Daniele Frasca for AWS Community Builders

Posted on Feb 15, 2023 • Edited on May 19, 2023

Get me there faster

#typescript #go #rust #softwaredevelopment

If you are following me on Twitter or read some of my posts, especially on this "Serverless Latency" series, you have noticed that I am not concentrating on the hello world aspect of Serverless anymore but more on squeezing out the best performance that I can get with Serverless application.

Latency is a complex subject, and it is composed of many factors.

Until now, I have talked mainly about the back end part of the applications, from the front-door selection where you should prefer Elastic Load Balancing over Amazon API Gateway for costs and speed but only if you can work without some of the APIGW features and how to optimise the Lambda duration applying best practices to even move to a better runtime to get the extra ms.

Today I will explain how we can reach the front door (either an ALB or APIGW) as fast as possible, and it will not be a networking article that I leave to SRE/DevOps people.

When I am building an application, this application may expose an endpoint (front door), and the users could be in the same region or around the world.

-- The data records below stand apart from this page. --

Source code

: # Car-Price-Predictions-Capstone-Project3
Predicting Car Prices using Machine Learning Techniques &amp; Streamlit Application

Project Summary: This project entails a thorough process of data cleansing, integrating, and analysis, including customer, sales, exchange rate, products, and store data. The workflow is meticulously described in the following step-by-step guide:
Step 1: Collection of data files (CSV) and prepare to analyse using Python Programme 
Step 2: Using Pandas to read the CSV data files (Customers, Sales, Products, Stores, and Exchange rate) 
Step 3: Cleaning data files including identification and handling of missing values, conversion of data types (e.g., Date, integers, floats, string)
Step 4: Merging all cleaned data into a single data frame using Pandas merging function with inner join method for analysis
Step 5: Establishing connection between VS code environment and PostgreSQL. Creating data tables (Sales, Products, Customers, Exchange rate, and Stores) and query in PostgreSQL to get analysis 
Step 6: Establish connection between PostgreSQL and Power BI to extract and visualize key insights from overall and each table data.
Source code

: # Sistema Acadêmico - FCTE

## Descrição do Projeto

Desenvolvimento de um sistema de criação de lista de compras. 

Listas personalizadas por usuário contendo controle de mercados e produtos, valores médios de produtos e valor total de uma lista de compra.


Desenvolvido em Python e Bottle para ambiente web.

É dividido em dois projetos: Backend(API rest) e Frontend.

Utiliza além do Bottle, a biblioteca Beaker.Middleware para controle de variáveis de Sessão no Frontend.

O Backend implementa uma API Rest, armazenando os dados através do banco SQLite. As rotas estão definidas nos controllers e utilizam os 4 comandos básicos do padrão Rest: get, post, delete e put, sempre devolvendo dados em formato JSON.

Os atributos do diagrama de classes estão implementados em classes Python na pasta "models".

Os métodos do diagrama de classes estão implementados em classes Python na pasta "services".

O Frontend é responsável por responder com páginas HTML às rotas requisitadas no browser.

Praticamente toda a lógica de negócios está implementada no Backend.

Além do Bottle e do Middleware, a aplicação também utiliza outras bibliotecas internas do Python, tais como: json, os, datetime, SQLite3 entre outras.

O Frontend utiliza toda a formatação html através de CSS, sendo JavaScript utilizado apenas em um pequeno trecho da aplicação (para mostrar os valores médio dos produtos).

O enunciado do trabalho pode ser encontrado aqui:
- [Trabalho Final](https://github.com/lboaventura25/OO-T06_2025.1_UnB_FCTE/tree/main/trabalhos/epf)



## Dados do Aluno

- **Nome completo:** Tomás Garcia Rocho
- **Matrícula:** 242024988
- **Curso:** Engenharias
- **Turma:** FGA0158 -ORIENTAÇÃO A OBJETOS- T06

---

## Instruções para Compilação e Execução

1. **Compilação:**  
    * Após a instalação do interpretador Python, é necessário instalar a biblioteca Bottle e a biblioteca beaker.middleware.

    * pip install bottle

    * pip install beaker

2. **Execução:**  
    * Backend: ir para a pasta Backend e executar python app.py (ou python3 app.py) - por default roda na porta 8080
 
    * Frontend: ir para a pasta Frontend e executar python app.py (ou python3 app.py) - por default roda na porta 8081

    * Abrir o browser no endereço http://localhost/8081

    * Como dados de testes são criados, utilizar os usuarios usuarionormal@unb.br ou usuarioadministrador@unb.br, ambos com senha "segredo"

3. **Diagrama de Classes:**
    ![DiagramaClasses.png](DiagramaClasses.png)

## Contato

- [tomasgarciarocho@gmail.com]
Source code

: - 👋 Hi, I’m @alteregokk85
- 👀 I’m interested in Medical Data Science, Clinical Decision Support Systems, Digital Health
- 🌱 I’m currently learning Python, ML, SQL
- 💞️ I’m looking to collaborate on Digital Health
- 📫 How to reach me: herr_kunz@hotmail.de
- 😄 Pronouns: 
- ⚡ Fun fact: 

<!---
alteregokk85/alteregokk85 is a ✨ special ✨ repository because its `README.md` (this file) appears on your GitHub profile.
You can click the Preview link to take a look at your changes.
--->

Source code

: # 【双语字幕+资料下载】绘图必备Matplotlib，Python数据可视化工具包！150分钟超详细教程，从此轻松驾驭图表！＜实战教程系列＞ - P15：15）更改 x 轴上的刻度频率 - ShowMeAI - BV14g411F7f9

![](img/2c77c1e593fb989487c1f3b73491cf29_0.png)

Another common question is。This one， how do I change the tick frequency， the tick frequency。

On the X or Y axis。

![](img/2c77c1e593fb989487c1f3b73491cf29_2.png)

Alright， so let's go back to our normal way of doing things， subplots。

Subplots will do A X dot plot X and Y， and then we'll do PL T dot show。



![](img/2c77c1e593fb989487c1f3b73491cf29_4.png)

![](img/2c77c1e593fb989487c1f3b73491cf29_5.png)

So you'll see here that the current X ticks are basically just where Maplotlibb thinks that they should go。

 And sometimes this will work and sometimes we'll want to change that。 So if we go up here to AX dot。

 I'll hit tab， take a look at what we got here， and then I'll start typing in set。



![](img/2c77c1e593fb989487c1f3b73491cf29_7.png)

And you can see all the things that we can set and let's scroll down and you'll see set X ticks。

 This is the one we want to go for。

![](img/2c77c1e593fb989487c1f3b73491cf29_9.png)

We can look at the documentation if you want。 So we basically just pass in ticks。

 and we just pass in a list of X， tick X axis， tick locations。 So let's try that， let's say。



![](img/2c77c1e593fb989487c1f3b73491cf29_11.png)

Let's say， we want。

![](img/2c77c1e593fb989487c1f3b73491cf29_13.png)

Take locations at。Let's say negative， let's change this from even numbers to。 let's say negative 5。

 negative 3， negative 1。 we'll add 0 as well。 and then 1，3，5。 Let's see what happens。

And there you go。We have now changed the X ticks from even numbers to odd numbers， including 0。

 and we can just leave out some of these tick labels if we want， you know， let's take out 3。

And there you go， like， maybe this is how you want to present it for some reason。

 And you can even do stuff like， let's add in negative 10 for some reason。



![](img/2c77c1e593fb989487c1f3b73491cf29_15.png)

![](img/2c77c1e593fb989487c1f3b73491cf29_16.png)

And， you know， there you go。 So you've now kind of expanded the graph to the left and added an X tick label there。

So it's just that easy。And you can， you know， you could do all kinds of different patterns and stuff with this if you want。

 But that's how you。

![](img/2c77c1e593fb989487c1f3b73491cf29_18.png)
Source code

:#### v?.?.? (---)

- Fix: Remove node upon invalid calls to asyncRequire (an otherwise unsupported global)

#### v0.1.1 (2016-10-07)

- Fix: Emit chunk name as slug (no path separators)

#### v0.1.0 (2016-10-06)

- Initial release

I will not go into the multi-region setup because what I will talk about today applies to the single and multi-region design. However, if you want to read more about multi-region, I have written something about it, and you can find it all in the multi-region series.

As I was saying, I want to expose an endpoint for my users/clients and let's imagine that many of them experience a high latency of up to 1 second. So first, I would check the p99 metrics of my backend service, and again, let's imagine that the p99 is 200 milliseconds. This means that many of my users have this 800 milliseconds somewhere, and I can pinpoint the problem to internet connections like:

Distance: The distance between the user and the service endpoint.
Network congestion: If the network is congested, it can slow down data transfer speed and increase latency.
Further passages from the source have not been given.